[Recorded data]
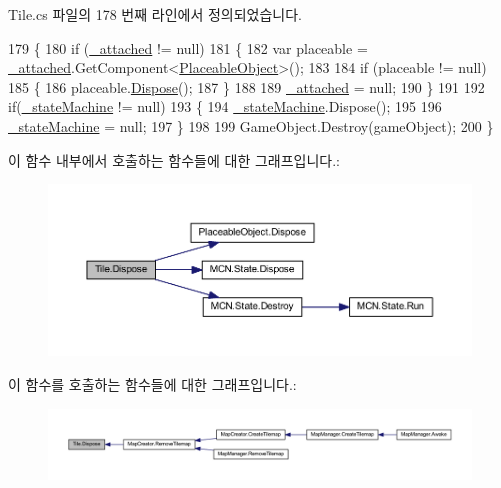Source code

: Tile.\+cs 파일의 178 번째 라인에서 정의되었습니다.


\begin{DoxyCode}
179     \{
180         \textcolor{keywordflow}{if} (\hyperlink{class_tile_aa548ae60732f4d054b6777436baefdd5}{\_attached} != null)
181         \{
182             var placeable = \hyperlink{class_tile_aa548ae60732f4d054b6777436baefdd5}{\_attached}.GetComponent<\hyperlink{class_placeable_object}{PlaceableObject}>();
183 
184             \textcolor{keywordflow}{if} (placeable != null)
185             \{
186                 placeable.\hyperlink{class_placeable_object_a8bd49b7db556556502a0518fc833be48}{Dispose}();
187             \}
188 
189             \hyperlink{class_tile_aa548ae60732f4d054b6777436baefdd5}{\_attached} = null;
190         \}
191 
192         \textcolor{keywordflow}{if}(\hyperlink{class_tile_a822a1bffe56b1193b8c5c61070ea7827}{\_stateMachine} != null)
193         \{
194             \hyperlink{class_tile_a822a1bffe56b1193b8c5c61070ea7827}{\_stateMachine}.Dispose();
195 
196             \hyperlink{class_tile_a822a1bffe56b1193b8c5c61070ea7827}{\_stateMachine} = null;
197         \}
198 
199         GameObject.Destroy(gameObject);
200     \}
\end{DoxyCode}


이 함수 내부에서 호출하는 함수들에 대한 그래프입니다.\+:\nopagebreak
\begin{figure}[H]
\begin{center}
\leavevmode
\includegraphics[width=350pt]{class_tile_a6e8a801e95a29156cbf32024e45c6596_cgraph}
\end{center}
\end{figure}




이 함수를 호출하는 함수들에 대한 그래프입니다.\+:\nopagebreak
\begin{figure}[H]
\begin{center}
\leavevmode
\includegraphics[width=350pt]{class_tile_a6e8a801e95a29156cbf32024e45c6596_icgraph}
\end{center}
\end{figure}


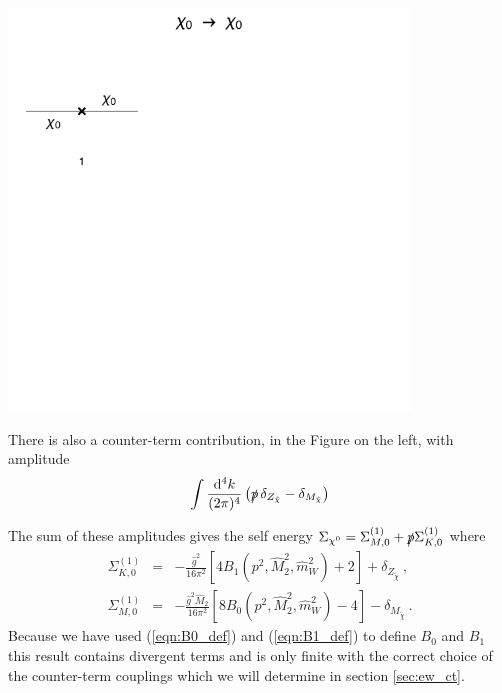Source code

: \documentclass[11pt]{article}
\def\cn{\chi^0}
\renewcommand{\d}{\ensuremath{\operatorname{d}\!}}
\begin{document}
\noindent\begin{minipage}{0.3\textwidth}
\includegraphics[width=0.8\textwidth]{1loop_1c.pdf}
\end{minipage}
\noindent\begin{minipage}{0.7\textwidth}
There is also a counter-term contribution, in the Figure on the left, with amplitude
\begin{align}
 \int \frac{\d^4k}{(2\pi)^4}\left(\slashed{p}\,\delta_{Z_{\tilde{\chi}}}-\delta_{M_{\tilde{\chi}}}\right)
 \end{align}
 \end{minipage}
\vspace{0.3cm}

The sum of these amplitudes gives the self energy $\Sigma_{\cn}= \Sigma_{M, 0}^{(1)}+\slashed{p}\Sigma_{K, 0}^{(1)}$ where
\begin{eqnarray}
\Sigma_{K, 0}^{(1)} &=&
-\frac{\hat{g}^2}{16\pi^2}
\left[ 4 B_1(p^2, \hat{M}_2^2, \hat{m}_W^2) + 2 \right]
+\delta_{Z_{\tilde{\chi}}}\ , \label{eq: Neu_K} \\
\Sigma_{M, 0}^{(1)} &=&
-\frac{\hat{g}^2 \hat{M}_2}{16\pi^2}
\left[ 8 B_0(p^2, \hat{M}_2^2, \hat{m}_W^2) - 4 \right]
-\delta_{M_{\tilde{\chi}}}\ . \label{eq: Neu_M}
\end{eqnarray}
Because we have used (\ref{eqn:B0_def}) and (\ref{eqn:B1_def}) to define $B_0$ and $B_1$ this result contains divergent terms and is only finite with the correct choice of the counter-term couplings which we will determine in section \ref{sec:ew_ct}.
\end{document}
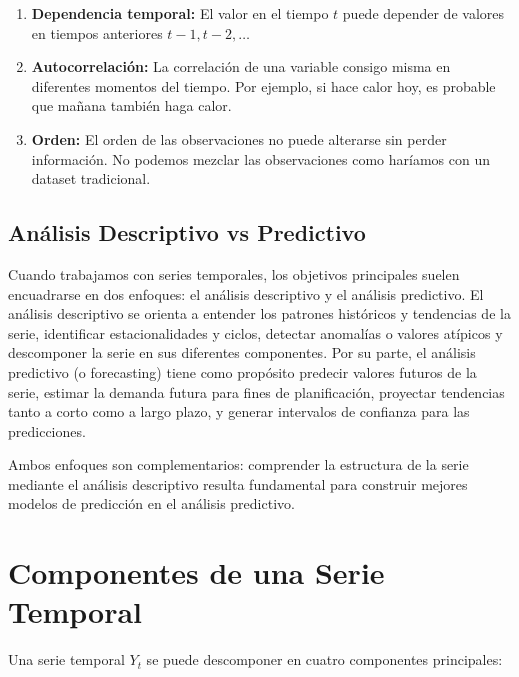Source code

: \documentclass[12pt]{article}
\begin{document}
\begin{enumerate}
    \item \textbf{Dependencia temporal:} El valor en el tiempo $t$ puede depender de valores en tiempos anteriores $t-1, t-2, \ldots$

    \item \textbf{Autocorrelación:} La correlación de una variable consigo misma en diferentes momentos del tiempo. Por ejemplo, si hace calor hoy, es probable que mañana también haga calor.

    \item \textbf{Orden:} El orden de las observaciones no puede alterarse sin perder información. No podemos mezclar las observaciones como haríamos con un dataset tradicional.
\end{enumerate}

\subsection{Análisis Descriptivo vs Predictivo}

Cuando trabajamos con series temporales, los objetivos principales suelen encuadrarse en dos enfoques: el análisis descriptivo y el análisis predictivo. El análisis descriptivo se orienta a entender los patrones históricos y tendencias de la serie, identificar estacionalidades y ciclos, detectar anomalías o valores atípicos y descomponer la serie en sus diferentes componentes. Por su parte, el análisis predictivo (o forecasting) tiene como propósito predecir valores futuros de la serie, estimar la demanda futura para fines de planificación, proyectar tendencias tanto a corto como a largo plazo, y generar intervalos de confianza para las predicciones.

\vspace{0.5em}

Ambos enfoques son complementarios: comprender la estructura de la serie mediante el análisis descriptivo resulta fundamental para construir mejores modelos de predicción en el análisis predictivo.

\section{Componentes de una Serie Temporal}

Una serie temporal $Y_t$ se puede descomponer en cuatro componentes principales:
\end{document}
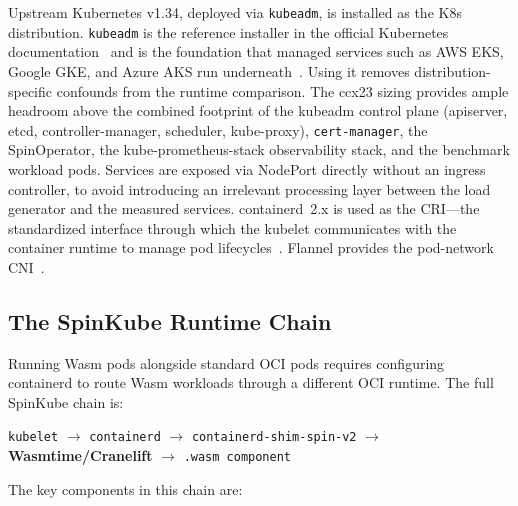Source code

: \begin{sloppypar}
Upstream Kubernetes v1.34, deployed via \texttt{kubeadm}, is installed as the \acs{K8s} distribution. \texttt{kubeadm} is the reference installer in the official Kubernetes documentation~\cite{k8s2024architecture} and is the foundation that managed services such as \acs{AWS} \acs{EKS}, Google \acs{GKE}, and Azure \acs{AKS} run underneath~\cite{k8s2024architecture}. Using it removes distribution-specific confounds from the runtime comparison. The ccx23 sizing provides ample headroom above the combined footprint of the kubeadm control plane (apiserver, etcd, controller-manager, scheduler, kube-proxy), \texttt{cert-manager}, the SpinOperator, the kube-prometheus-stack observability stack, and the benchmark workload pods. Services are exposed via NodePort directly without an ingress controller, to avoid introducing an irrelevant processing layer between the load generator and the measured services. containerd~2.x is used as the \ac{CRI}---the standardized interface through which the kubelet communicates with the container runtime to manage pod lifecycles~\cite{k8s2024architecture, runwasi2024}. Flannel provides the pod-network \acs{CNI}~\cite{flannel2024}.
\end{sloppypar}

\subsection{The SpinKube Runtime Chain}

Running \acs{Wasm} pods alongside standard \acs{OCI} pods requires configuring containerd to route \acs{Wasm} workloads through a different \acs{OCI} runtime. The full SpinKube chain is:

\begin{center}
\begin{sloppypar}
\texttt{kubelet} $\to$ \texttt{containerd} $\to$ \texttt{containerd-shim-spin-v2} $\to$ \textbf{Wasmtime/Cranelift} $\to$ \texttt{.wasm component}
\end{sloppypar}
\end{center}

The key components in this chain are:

==

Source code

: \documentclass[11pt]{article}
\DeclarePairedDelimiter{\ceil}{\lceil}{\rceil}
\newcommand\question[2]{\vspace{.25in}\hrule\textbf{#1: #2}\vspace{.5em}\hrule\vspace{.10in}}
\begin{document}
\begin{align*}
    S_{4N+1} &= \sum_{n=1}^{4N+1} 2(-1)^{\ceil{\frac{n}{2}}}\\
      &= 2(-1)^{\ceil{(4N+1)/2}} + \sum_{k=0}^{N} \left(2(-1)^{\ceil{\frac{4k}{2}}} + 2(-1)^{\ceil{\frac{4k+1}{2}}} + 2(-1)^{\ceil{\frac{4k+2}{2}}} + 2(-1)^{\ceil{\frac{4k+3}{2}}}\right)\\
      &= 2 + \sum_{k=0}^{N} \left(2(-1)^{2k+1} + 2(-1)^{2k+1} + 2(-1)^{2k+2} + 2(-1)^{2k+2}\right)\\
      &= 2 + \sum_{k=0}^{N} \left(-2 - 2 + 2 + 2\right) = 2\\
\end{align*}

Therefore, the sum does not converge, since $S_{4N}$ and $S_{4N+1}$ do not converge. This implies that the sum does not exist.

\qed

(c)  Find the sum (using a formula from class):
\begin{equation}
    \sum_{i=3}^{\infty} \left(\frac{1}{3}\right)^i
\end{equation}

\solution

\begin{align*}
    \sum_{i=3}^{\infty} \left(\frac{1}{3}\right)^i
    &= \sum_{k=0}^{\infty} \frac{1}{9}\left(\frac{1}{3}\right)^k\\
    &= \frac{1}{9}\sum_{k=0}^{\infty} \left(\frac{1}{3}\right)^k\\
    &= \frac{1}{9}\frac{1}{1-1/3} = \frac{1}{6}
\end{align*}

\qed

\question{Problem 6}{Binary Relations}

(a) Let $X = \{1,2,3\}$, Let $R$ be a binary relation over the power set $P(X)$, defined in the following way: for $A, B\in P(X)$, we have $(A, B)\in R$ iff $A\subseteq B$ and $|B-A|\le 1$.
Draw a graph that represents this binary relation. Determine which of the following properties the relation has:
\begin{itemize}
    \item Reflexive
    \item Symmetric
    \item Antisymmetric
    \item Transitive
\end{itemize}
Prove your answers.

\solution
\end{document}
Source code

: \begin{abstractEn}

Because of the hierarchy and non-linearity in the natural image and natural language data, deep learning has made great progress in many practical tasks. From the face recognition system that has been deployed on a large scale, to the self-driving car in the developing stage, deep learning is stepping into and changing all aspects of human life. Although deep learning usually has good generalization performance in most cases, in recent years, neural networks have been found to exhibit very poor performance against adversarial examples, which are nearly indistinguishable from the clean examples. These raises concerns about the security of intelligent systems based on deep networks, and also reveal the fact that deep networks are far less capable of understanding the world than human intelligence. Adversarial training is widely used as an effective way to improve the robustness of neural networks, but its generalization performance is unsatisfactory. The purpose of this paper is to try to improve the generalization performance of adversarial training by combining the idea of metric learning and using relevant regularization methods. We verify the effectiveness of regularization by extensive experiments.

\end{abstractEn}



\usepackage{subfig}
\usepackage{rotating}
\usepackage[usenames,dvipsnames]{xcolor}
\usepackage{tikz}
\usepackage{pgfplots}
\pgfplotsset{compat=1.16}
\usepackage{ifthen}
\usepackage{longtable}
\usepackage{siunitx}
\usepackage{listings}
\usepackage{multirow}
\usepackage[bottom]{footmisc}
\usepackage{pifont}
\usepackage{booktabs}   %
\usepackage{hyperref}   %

* **Activity**
Establish how many lines of the entries hold the word "vspace", giving nothing but the number.

* **Answer**
3